Model deployment¶
In ABM you can deploy your model in two ways:
- By scoring a new dataset
- By generating scoring code and using it to score data in your custom process
Scoring a new data¶
After your predictive model is built, you can calculate scores for the given dataset.
For instance, if the goal of your project was to select the best target group for your marketing campaign, you would like to know the response probability for each customer in your database. In this task, ABM will assign the response probability (calculated based on the predictive model built by ABM) to your customers (identified by an ID variable which must be unique for each customer).
To start the scoring data task:
- From the Homepage level, open the selected project by clicking on its name or click the Open project button
- Click the Score data button (from the Project’s reports level)
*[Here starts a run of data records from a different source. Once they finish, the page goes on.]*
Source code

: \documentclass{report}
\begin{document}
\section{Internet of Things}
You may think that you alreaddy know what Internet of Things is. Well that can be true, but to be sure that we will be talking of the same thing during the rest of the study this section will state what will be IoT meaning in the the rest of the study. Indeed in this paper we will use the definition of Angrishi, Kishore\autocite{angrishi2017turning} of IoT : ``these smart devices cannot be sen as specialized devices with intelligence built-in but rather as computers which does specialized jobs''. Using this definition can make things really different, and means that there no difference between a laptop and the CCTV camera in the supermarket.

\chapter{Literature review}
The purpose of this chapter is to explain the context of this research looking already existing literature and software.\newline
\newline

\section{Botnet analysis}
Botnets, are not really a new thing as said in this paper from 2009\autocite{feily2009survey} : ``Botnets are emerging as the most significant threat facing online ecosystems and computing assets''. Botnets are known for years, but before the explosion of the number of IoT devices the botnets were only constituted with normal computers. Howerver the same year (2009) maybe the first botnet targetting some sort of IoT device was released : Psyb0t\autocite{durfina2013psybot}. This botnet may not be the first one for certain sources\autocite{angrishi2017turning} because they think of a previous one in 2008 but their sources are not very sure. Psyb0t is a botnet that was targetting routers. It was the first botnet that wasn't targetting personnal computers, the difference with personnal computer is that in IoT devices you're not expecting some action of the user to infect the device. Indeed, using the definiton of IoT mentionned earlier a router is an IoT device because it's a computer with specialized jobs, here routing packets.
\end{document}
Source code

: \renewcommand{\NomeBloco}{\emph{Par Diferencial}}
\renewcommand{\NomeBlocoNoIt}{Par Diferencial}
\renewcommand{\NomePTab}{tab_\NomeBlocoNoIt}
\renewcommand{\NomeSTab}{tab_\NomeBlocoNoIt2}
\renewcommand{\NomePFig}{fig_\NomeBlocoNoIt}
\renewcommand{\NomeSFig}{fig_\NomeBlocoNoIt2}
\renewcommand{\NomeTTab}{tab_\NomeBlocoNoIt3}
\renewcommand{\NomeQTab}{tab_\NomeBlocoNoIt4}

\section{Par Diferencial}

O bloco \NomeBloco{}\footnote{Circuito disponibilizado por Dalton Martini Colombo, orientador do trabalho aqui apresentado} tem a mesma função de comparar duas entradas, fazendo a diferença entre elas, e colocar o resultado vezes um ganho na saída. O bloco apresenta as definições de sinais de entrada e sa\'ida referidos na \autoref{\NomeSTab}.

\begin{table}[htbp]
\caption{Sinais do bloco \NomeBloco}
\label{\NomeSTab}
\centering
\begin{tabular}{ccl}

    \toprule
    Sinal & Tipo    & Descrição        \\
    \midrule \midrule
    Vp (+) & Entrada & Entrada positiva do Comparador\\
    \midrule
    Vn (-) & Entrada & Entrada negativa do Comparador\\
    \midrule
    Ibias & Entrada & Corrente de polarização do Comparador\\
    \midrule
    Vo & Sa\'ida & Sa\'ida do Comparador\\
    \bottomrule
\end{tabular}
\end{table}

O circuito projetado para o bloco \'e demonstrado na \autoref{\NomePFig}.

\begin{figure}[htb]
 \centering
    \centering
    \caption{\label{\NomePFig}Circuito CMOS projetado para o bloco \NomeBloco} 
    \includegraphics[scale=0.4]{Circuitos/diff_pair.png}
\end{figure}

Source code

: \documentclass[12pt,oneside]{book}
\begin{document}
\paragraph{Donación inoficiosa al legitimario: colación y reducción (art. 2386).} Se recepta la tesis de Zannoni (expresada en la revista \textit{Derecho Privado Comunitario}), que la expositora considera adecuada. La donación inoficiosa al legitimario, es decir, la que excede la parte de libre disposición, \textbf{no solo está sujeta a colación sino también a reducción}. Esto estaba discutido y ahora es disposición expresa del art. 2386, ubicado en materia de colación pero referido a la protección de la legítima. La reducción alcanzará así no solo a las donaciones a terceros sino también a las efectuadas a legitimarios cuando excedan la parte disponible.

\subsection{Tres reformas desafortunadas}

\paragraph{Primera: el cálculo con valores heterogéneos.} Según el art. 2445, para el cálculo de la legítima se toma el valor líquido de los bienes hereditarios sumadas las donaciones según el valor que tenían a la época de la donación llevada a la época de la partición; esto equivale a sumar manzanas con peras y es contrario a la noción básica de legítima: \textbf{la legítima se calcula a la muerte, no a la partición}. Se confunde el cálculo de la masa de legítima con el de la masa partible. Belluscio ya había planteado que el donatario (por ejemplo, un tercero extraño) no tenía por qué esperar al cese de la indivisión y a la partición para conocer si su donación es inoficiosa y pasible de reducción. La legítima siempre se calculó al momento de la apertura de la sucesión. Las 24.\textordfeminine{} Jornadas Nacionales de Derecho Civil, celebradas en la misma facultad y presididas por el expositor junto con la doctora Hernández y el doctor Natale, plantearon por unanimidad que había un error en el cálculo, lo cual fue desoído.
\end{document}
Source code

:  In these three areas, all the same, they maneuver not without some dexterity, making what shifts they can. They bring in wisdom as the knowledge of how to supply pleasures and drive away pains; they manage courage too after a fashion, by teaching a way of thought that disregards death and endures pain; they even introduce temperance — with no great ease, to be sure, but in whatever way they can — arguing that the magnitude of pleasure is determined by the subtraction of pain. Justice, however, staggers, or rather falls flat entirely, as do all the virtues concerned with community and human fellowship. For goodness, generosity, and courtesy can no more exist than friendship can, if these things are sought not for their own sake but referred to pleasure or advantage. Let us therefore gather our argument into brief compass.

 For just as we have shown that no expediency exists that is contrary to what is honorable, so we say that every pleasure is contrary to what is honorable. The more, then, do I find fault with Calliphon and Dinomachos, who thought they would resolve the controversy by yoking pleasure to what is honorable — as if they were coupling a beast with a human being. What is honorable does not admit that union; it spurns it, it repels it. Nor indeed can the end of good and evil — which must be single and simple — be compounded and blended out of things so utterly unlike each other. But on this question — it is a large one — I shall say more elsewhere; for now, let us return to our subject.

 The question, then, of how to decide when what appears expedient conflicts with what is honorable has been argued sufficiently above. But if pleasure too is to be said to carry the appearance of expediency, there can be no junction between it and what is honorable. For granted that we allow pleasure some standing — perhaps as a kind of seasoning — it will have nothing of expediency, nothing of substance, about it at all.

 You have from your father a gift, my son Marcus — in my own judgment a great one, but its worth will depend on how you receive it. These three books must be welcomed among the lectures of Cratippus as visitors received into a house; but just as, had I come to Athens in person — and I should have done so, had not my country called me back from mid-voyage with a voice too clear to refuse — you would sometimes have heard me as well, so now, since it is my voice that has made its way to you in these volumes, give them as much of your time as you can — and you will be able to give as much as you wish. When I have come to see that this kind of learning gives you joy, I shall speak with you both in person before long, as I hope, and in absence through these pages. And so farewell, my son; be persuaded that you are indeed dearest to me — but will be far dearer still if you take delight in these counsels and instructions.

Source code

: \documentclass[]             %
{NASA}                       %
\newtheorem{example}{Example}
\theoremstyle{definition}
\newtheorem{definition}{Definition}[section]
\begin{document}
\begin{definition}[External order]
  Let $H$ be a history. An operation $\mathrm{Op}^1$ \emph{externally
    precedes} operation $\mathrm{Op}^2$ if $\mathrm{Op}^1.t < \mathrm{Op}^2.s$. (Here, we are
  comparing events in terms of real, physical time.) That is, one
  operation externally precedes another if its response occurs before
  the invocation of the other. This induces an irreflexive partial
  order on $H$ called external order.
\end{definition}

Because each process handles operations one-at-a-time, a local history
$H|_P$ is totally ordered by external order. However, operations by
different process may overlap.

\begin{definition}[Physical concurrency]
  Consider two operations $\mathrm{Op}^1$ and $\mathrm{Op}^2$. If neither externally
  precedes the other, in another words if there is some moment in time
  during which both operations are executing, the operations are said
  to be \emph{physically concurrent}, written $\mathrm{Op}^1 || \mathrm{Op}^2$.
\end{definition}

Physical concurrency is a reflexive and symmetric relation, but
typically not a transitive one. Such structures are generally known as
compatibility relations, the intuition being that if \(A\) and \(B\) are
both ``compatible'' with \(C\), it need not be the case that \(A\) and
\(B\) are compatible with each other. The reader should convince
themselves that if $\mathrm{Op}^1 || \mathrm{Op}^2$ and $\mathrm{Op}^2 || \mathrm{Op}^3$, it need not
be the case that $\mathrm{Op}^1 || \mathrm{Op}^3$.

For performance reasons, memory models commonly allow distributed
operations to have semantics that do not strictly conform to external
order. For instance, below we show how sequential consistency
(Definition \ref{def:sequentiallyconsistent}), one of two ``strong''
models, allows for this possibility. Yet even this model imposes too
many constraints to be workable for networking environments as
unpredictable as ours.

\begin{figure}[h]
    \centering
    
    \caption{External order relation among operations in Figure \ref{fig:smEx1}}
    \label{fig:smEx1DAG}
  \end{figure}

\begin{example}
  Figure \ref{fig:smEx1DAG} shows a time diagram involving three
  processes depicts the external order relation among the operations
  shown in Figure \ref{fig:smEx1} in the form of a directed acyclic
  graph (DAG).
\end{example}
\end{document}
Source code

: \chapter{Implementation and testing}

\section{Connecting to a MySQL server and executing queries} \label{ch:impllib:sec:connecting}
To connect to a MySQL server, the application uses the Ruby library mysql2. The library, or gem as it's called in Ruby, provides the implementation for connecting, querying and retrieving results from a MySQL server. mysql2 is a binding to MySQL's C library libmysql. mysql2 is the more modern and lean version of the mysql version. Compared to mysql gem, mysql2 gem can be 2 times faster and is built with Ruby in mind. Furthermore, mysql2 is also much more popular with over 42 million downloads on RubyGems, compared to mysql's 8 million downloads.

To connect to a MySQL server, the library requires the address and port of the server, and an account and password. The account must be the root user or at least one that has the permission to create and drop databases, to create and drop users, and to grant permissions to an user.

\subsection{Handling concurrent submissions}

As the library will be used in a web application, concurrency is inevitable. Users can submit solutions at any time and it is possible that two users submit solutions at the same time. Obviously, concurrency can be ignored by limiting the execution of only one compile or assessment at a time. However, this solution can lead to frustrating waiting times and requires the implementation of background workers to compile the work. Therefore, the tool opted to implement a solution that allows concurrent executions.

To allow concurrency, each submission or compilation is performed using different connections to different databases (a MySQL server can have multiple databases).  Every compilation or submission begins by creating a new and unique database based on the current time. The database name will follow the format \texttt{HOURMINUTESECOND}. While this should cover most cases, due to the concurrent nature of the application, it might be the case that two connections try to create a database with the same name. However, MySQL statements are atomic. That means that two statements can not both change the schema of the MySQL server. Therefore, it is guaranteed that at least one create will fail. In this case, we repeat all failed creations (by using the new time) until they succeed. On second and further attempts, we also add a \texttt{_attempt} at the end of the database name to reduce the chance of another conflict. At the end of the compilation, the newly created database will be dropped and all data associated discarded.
The scoring data task is divided into six steps for classification projects and five steps for approximation projects.
Step 1: Select a file for scoring
Step 2: Input detailed information about the file selected for scoring
Step 3: Select threshold (this step is omitted for approximation projects)
Step 4: Choose the ID variable(s) to which score values will be assigned (e.g. customer’s id)
Step 5: Start the data scoring process
Step 6: Download scoring result
And that’s it!
Step 1: Selecting file for scoring¶
Select an already uploaded file with the data that will be used for scoring. Currently, the .csv format is accepted (other formats are planned).
Remark: It’s crucial that the file for scoring and for model construction have the same structure:
- identical number of variables
- variables should have the same names and types
You can also add a new file by clicking the Browse for files button and by selecting the file from your computer. Upload the file with the Upload button and wait until it’s sent to the ABM server.
Choose the file by clicking its name and the Next button if you want to proceed to Step 2.
Step 2: Entering file settings¶
In Step 2 you will be asked to indicate what separators were used in the chosen file, including:
- Columns separators. For instance, if columns in CSV file are separated by a comma (e.g. name, email, age), write , in the first field
- Decimal separators. For instance, if a decimal character is a dot (e.g. 4.25) in CSV file, then write . in the second field
- Text separators. For instance, if a quotation mark is used to indicate the beginning and end of the text (e.g.’Baker Street 221b’), write ‘ in the third field
- File encoding. Choose the character encoding used in your file. If you need to add specific encoding to the list, contact us at abm_support@algolytics.com
Click the Next button if you want to proceed to Step 3 or the Back button if you want to change the previous project settings.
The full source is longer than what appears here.